● What is expected
Your response should be every line of the data, written out exactly.

(Items from a dataset)
________

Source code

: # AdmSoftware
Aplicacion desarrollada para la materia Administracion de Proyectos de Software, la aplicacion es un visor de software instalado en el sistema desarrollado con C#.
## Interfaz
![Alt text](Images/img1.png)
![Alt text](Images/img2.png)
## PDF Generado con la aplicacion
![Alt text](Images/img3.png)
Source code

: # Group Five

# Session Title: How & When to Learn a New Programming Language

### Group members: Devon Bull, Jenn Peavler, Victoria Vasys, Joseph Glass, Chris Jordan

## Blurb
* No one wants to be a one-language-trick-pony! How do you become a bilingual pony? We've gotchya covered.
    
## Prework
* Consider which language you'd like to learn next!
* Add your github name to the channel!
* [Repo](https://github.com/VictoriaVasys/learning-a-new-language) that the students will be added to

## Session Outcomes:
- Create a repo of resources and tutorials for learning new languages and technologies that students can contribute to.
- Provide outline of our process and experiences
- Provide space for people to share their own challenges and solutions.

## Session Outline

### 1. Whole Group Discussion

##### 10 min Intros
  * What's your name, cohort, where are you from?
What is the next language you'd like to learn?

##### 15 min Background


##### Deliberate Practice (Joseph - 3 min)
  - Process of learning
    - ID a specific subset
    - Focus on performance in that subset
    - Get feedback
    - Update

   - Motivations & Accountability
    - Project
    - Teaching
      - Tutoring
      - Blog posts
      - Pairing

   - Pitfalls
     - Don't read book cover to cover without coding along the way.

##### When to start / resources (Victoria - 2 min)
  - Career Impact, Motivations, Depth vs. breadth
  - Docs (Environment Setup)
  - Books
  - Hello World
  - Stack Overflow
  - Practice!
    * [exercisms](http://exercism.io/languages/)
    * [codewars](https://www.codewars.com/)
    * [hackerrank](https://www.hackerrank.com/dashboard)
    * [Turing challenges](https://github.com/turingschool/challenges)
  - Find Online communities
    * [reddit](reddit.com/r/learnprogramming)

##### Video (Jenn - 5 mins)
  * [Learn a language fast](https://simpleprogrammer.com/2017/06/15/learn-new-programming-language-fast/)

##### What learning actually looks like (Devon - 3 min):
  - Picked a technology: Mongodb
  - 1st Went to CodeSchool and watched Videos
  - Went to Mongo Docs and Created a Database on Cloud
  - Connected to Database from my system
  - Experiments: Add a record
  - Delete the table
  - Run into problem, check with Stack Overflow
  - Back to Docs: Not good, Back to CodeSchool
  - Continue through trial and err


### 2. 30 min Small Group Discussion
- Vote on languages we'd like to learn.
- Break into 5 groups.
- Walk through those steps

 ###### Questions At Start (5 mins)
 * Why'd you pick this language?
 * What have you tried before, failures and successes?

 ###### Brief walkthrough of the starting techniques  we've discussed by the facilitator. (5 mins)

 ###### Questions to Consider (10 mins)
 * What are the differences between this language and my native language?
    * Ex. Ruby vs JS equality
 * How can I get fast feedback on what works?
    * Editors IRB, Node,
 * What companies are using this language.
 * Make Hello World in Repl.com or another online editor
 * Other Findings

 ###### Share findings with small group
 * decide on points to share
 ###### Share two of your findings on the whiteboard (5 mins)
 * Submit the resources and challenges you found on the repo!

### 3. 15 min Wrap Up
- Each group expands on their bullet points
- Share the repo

________

● Result
Source code

: # AdmSoftware
Aplicacion desarrollada para la materia Administracion de Proyectos de Software, la aplicacion es un visor de software instalado en el sistema desarrollado con C#.
## Interfaz
![Alt text](Images/img1.png)
![Alt text](Images/img2.png)
## PDF Generado con la aplicacion
![Alt text](Images/img3.png)
Source code

: # Group Five

# Session Title: How & When to Learn a New Programming Language

### Group members: Devon Bull, Jenn Peavler, Victoria Vasys, Joseph Glass, Chris Jordan

## Blurb
* No one wants to be a one-language-trick-pony! How do you become a bilingual pony? We've gotchya covered.
    
## Prework
* Consider which language you'd like to learn next!
* Add your github name to the channel!
* [Repo](https://github.com/VictoriaVasys/learning-a-new-language) that the students will be added to

## Session Outcomes:
- Create a repo of resources and tutorials for learning new languages and technologies that students can contribute to.
- Provide outline of our process and experiences
- Provide space for people to share their own challenges and solutions.

## Session Outline

### 1. Whole Group Discussion

##### 10 min Intros
  * What's your name, cohort, where are you from?
What is the next language you'd like to learn?

##### 15 min Background


##### Deliberate Practice (Joseph - 3 min)
  - Process of learning
    - ID a specific subset
    - Focus on performance in that subset
    - Get feedback
    - Update

   - Motivations & Accountability
    - Project
    - Teaching
      - Tutoring
      - Blog posts
      - Pairing

   - Pitfalls
     - Don't read book cover to cover without coding along the way.

##### When to start / resources (Victoria - 2 min)
  - Career Impact, Motivations, Depth vs. breadth
  - Docs (Environment Setup)
  - Books
  - Hello World
  - Stack Overflow
  - Practice!
    * [exercisms](http://exercism.io/languages/)
    * [codewars](https://www.codewars.com/)
    * [hackerrank](https://www.hackerrank.com/dashboard)
    * [Turing challenges](https://github.com/turingschool/challenges)
  - Find Online communities
    * [reddit](reddit.com/r/learnprogramming)

##### Video (Jenn - 5 mins)
  * [Learn a language fast](https://simpleprogrammer.com/2017/06/15/learn-new-programming-language-fast/)

##### What learning actually looks like (Devon - 3 min):
  - Picked a technology: Mongodb
  - 1st Went to CodeSchool and watched Videos
  - Went to Mongo Docs and Created a Database on Cloud
  - Connected to Database from my system
  - Experiments: Add a record
  - Delete the table
  - Run into problem, check with Stack Overflow
  - Back to Docs: Not good, Back to CodeSchool
  - Continue through trial and err


### 2. 30 min Small Group Discussion
- Vote on languages we'd like to learn.
- Break into 5 groups.
- Walk through those steps

 ###### Questions At Start (5 mins)
 * Why'd you pick this language?
 * What have you tried before, failures and successes?

 ###### Brief walkthrough of the starting techniques  we've discussed by the facilitator. (5 mins)

 ###### Questions to Consider (10 mins)
 * What are the differences between this language and my native language?
    * Ex. Ruby vs JS equality
 * How can I get fast feedback on what works?
    * Editors IRB, Node,
 * What companies are using this language.
 * Make Hello World in Repl.com or another online editor
 * Other Findings

 ###### Share findings with small group
 * decide on points to share
 ###### Share two of your findings on the whiteboard (5 mins)
 * Submit the resources and challenges you found on the repo!

### 3. 15 min Wrap Up
- Each group expands on their bullet points
- Share the repo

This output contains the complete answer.